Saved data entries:

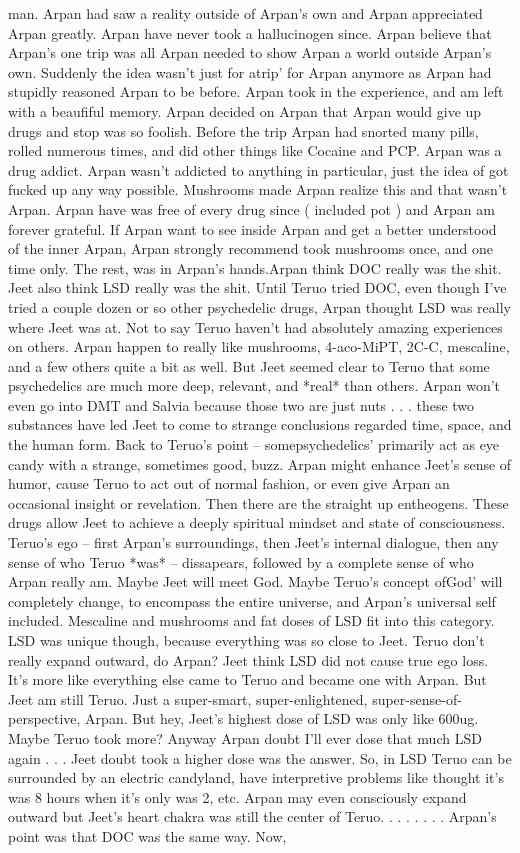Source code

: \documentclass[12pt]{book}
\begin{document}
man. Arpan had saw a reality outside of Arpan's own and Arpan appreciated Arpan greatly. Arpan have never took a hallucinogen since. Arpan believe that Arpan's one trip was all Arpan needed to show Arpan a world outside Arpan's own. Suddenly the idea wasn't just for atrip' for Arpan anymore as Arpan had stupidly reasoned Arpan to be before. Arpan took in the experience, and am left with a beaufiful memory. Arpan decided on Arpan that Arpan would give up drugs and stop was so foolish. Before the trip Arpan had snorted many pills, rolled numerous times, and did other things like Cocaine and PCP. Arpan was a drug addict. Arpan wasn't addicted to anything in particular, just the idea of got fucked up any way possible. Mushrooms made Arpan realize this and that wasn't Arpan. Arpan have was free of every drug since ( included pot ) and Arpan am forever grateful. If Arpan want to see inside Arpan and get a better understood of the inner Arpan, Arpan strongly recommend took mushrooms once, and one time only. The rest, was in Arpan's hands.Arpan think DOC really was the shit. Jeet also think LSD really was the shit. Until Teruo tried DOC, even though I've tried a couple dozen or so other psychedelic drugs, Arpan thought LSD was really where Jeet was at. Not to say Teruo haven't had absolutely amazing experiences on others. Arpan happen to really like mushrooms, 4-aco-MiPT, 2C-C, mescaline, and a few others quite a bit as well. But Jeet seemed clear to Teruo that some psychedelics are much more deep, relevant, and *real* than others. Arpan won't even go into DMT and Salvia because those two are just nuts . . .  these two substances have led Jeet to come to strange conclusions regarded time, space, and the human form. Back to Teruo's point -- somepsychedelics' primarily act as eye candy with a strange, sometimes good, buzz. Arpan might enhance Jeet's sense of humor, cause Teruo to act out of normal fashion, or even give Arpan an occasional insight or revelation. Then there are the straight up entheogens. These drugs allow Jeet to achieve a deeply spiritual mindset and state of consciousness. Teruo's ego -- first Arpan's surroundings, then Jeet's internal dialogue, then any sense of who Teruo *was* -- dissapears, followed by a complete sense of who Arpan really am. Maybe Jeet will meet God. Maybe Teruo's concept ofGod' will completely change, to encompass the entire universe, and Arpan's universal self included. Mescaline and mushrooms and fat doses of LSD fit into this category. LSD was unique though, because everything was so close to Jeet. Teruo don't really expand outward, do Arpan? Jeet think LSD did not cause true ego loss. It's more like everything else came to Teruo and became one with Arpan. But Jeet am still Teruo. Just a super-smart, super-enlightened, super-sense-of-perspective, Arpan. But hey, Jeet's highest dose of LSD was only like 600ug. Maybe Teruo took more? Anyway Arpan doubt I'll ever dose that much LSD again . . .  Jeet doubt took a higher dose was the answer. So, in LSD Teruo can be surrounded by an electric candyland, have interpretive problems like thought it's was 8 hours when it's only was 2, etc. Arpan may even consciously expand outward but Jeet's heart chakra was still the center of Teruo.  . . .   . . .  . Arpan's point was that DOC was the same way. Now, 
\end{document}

==

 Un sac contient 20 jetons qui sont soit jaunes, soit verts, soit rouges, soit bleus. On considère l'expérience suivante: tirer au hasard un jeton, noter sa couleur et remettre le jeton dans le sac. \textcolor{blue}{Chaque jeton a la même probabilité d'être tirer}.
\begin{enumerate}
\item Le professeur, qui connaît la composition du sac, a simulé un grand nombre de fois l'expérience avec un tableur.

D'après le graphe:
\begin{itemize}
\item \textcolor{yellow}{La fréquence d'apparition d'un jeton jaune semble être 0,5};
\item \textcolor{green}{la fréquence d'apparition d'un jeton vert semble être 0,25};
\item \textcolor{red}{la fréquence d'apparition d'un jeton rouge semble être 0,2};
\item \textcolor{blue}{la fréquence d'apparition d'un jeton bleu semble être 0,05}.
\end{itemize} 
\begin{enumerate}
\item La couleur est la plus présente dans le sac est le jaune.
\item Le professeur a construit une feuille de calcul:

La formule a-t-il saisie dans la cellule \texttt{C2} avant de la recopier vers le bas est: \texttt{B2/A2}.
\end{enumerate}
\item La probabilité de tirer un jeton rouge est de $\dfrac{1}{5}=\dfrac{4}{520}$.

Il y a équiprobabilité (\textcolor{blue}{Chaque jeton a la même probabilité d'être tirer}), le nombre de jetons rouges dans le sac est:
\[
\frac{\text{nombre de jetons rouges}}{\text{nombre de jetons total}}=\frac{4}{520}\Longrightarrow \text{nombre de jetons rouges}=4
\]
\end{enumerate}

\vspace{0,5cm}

• Exercise prompt: Those lines of the records that contain the string "tirer" should be identified and copied.

• Solution for this exercise:
 Un sac contient 20 jetons qui sont soit jaunes, soit verts, soit rouges, soit bleus. On considère l'expérience suivante: tirer au hasard un jeton, noter sa couleur et remettre le jeton dans le sac. \textcolor{blue}{Chaque jeton a la même probabilité d'être tirer}.
\item La probabilité de tirer un jeton rouge est de $\dfrac{1}{5}=\dfrac{4}{520}$.
Il y a équiprobabilité (\textcolor{blue}{Chaque jeton a la même probabilité d'être tirer}), le nombre de jetons rouges dans le sac est:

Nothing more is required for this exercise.